Search the records for "textbf". Copy every line where it appears.

Segment Start: Study material

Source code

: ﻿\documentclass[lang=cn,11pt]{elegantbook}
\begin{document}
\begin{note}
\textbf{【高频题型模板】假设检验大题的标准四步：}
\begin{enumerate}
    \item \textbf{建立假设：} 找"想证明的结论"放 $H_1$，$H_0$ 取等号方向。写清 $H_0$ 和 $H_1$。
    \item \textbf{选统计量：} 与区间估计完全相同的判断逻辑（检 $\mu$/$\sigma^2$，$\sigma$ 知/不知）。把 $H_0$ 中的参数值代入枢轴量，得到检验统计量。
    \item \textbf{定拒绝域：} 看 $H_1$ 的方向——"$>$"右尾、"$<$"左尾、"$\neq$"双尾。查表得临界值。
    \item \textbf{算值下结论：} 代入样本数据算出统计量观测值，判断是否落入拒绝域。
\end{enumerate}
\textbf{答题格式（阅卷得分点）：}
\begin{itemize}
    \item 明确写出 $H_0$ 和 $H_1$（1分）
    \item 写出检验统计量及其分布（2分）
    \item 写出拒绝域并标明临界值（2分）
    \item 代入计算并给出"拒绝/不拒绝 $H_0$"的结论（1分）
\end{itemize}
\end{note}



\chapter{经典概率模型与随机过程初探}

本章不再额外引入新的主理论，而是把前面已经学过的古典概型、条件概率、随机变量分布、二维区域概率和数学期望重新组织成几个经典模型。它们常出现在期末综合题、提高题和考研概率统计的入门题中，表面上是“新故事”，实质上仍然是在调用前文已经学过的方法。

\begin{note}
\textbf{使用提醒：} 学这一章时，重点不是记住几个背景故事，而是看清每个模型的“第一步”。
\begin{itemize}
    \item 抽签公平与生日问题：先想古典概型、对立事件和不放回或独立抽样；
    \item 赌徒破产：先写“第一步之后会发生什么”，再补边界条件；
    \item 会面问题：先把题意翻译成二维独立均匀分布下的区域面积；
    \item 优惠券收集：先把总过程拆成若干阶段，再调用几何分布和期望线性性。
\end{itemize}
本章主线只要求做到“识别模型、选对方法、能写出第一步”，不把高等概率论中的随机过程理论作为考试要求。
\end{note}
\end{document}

Segment End: Study material

**Task result:**
\textbf{【高频题型模板】假设检验大题的标准四步：}
    \item \textbf{建立假设：} 找"想证明的结论"放 $H_1$，$H_0$ 取等号方向。写清 $H_0$ 和 $H_1$。
    \item \textbf{选统计量：} 与区间估计完全相同的判断逻辑（检 $\mu$/$\sigma^2$，$\sigma$ 知/不知）。把 $H_0$ 中的参数值代入枢轴量，得到检验统计量。
    \item \textbf{定拒绝域：} 看 $H_1$ 的方向——"$>$"右尾、"$<$"左尾、"$\neq$"双尾。查表得临界值。
    \item \textbf{算值下结论：} 代入样本数据算出统计量观测值，判断是否落入拒绝域。
\textbf{答题格式（阅卷得分点）：}
\textbf{使用提醒：} 学这一章时，重点不是记住几个背景故事，而是看清每个模型的“第一步”。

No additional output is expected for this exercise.